Das Verhältnis zwischen Gorbatschow und Jelzin betreffend, gibt es eine weitverbreitete Version. Sie meint, dass ihre Feindschaft gut inszeniert war. Na ja, es gibt immerhin die Möglichkeit, dass sie nicht gut miteinander konnten, aber sie sind vollkommen synchron vorgegangen, nach einem böswillig gearteten Plan. Können Sie solcherart Gedankenspiel widerlegen?

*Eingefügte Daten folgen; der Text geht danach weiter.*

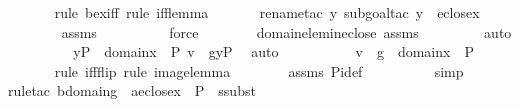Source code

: \begin{isabellebody}
\ \ \ \ \ \ \isamarkupfalse%
{\isacharparenleft}{\kern0pt}rule\ bex{\isacharunderscore}{\kern0pt}iff{\isacharcomma}{\kern0pt}\ rule\ iff{\isacharunderscore}{\kern0pt}lemma{\isacharparenright}{\kern0pt}\isanewline
\ \ \ \ \ \ \isamarkupfalse%
{\isacharparenleft}{\kern0pt}rename{\isacharunderscore}{\kern0pt}tac\ y{\isacharcomma}{\kern0pt}\ subgoal{\isacharunderscore}{\kern0pt}tac\ {\isachardoublequoteopen}y\ {\isasymin}\ eclose{\isacharparenleft}{\kern0pt}x{\isacharparenright}{\kern0pt}{\isachardoublequoteclose}{\isacharparenright}{\kern0pt}\ \isanewline
\ \ \ \ \ \ \isamarkupfalse%
\ assms\ \isanewline
\ \ \ \ \ \ \ \isamarkupfalse%
\ force\isanewline
\ \ \ \ \ \ \isamarkupfalse%
\ domain{\isacharunderscore}{\kern0pt}elem{\isacharunderscore}{\kern0pt}in{\isacharunderscore}{\kern0pt}eclose\ assms\ \isanewline
\ \ \ \ \ \ \isamarkupfalse%
\ auto\isanewline
\ \ \ \ \isamarkupfalse%
\ \isamarkupfalse%
\ {\isachardoublequoteopen}{\isachardot}{\kern0pt}{\isachardot}{\kern0pt}{\isachardot}{\kern0pt}\ {\isasymlongleftrightarrow}\ {\isacharparenleft}{\kern0pt}{\isasymexists}yP\ {\isasymin}\ domain{\isacharparenleft}{\kern0pt}x{\isacharparenright}{\kern0pt}\ {\isasymtimes}\ {\isacharbraceleft}{\kern0pt}P{\isacharbraceright}{\kern0pt}{\isachardot}{\kern0pt}\ v\ {\isacharequal}{\kern0pt}\ g{\isacharbackquote}{\kern0pt}yP{\isacharparenright}{\kern0pt}{\isachardoublequoteclose}\ \isamarkupfalse%
\ auto\ \isanewline
\ \ \ \ \isamarkupfalse%
\ \isamarkupfalse%
\ {\isachardoublequoteopen}{\isachardot}{\kern0pt}{\isachardot}{\kern0pt}{\isachardot}{\kern0pt}\ {\isasymlongleftrightarrow}\ v\ {\isasymin}\ g\ {\isacharbackquote}{\kern0pt}{\isacharbackquote}{\kern0pt}\ {\isacharparenleft}{\kern0pt}domain{\isacharparenleft}{\kern0pt}x{\isacharparenright}{\kern0pt}\ {\isasymtimes}\ {\isacharbraceleft}{\kern0pt}P{\isacharbraceright}{\kern0pt}{\isacharparenright}{\kern0pt}{\isachardoublequoteclose}\ \isanewline
\ \ \ \ \ \ \isamarkupfalse%
{\isacharparenleft}{\kern0pt}rule\ iff{\isacharunderscore}{\kern0pt}flip{\isacharcomma}{\kern0pt}\ rule\ image{\isacharunderscore}{\kern0pt}lemma{\isacharparenright}{\kern0pt}\isanewline
\ \ \ \ \ \ \isamarkupfalse%
\ assms\ Pi{\isacharunderscore}{\kern0pt}def\ \isanewline
\ \ \ \ \ \ \ \isamarkupfalse%
\ simp\isanewline
\ \ \ \ \ \ \isamarkupfalse%
{\isacharparenleft}{\kern0pt}rule{\isacharunderscore}{\kern0pt}tac\ b{\isacharequal}{\kern0pt}{\isachardoublequoteopen}domain{\isacharparenleft}{\kern0pt}g{\isacharparenright}{\kern0pt}{\isachardoublequoteclose}\ \ a{\isacharequal}{\kern0pt}{\isachardoublequoteopen}eclose{\isacharparenleft}{\kern0pt}x{\isacharparenright}{\kern0pt}\ {\isasymtimes}\ {\isacharbraceleft}{\kern0pt}P{\isacharbraceright}{\kern0pt}{\isachardoublequoteclose}\ \ ssubst{\isacharparenright}{\kern0pt}\ \isanewline

\end{isabellebody}

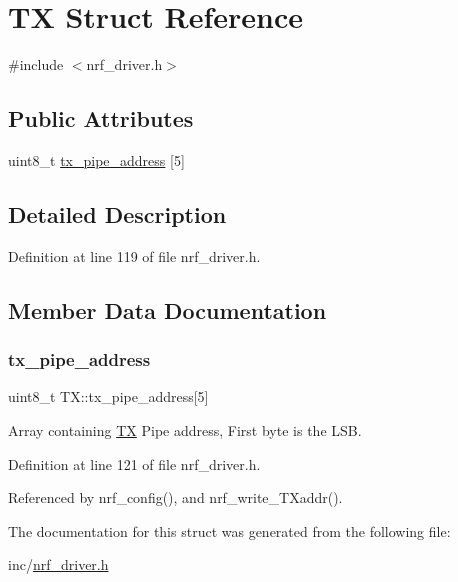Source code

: \hypertarget{struct_t_x}{}\section{TX Struct Reference}
\label{struct_t_x}


{\ttfamily \#include $<$nrf\+\_\+driver.\+h$>$}

\subsection*{Public Attributes}
\begin{DoxyCompactItemize}
\item 
uint8\+\_\+t \hyperlink{struct_t_x_a53fe562ca0ad738c27ac2cbc19c77513}{tx\+\_\+pipe\+\_\+address} \mbox{[}5\mbox{]}
\end{DoxyCompactItemize}


\subsection{Detailed Description}


Definition at line 119 of file nrf\+\_\+driver.\+h.



\subsection{Member Data Documentation}
\mbox{\label{struct_t_x_a53fe562ca0ad738c27ac2cbc19c77513}} 
\subsubsection{\texorpdfstring{tx\+\_\+pipe\+\_\+address}{tx\_pipe\_address}}
{\footnotesize\ttfamily uint8\+\_\+t T\+X\+::tx\+\_\+pipe\+\_\+address\mbox{[}5\mbox{]}}

Array containing \hyperlink{struct_t_x}{TX} Pipe address, First byte is the L\+SB. 

Definition at line 121 of file nrf\+\_\+driver.\+h.



Referenced by nrf\+\_\+config(), and nrf\+\_\+write\+\_\+\+T\+Xaddr().



The documentation for this struct was generated from the following file\+:\begin{DoxyCompactItemize}
\item 
inc/\hyperlink{nrf__driver_8h}{nrf\+\_\+driver.\+h}\end{DoxyCompactItemize}
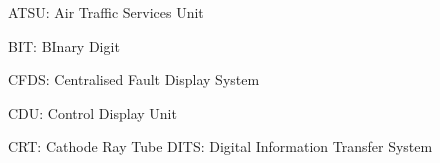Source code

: 	ATSU: Air Traffic Services Unit%



	BIT: BInary Digit


	CFDS: Centralised Fault Display System


	CDU: Control Display Unit

	CRT: Cathode Ray Tube
	DITS: Digital Information Transfer System

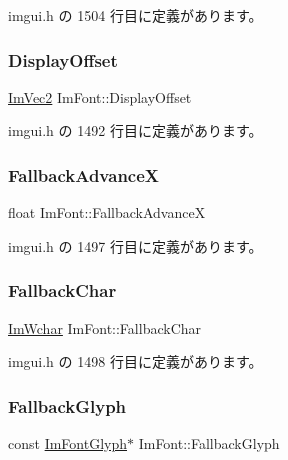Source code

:  imgui.\+h の 1504 行目に定義があります。

\mbox{\label{struct_im_font_af9b95f3df0b6d45f45903d82301d7f84}} 
\subsubsection{\texorpdfstring{Display\+Offset}{DisplayOffset}}
{\footnotesize\ttfamily \mbox{\hyperlink{struct_im_vec2}{Im\+Vec2}} Im\+Font\+::\+Display\+Offset}



 imgui.\+h の 1492 行目に定義があります。

\mbox{\label{struct_im_font_ad58a5ee4492a3a9fa56f73e5a40d728d}} 
\subsubsection{\texorpdfstring{Fallback\+AdvanceX}{FallbackAdvanceX}}
{\footnotesize\ttfamily float Im\+Font\+::\+Fallback\+AdvanceX}



 imgui.\+h の 1497 行目に定義があります。

\mbox{\label{struct_im_font_ae54c2c4184bfcbc7b8f6da9cbc4f93c0}} 
\subsubsection{\texorpdfstring{Fallback\+Char}{FallbackChar}}
{\footnotesize\ttfamily \mbox{\hyperlink{imgui_8h_af2c7badaf05a0008e15ef76d40875e97}{Im\+Wchar}} Im\+Font\+::\+Fallback\+Char}



 imgui.\+h の 1498 行目に定義があります。

\mbox{\label{struct_im_font_a0e666b0c49646bd294103f4d288df4b8}} 
\subsubsection{\texorpdfstring{Fallback\+Glyph}{FallbackGlyph}}
{\footnotesize\ttfamily const \mbox{\hyperlink{struct_im_font_glyph}{Im\+Font\+Glyph}}$\ast$ Im\+Font\+::\+Fallback\+Glyph}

Aber sie haben auch einen einheitlichen Plan gehabt und »gemeinsame Sache« gemacht. Dass Gorbatschow und Jelzin geschickt und meisterhaft die Rolle als unüberwindbare Feinde nur spielten, glaube ich jedoch nicht und empfehle auch niemandem, so etwas zu glauben. Ihre tatsächliche gegenseitige Abneigung war all denen bestens bekannt, die sie auch nur ein wenig kannten. Zur Bestätigung dieser Annahme kann ich ein Beispiel aus der eigenen »Biographie« anführen. Einmal führten wir unter Gorbatschow die Beratung des Sicherheitsrats durch. Die Sitzung sollte circa vierzig Minuten dauern (der Generalsekretär wollte zu irgendeinem Treffen) und war eher eine Formsache, das heißt, man hätte ohne weiteres auf sie verzichten können. Na ja, und vor dieser Pflichtveranstaltung habe ich W. A. Krjutschkow eine witzige Wette folgendermaßen vorgeschlagen: Wetten wir, dass es mir gelingt, diese Sitzung zu schmeißen. Wladimir Aleksandrowitsch setzte eine Flasche Kognak darauf, dass ich es nicht schaffe. Gleich zu Beginn der Beratung wandte ich mich an Gorbatschow mit den Worten: »Michail Sergejewitsch, bevor wir zur Tagesordnung übergehen, möchte ich gern eine Frage loswerden: Bis zu welchem Punkt werden wir Jelzins Unverschämtheiten tolerieren? Gibt es denn tatsächlich keine Möglichkeit, ihn zu zügeln?« Und da legte Gorbatschow los. Er redete die gesamten vierzig Minuten über Jelzin, wer er ist, und verspätete sich dabei fast zu seinem geplanten Treffen. Krjutschkow schuldet mir seitdem den Kognak … Das macht aber nichts. Wir treffen uns »dort« – und rechnen dann ab.

Gennadij Iwanowitsch, Ihren Erinnerungen zufolge, sprach Sie Gorbatschow immer mit »Du« an, während Sie ihn mit »Sie« ansprachen. Worauf war das zurückzuführen – auf den Altersunterschied, auf die traditionellen Hierarchien im Kreml, oder gibt es da noch etwas anderes?

Wahrscheinlich auf die Bildung und die Umgangsformen von Gorbatschow selbst. Aber auch vor Gorbatschow wiesen die Generalsekretäre ein ähnliches Verhalten auf. Die Autorität des führenden Kopfes der UdSSR war gewaltig, wer auch immer diese Person war. So dass auch die Traditionen, aller Wahrscheinlichkeit nach, hierbei eine Rolle spielten.

Gorbatschow bekundete doch Ihnen gegenüber ein Gefühl der Kameradschaft. Sollte man dazu Berührungspunkte in Ihrer beider Biographien finden können? Zum Beispiel in Verbindung mit der Landwirtschaft – die Jugend, die Arbeit im Komsomol …?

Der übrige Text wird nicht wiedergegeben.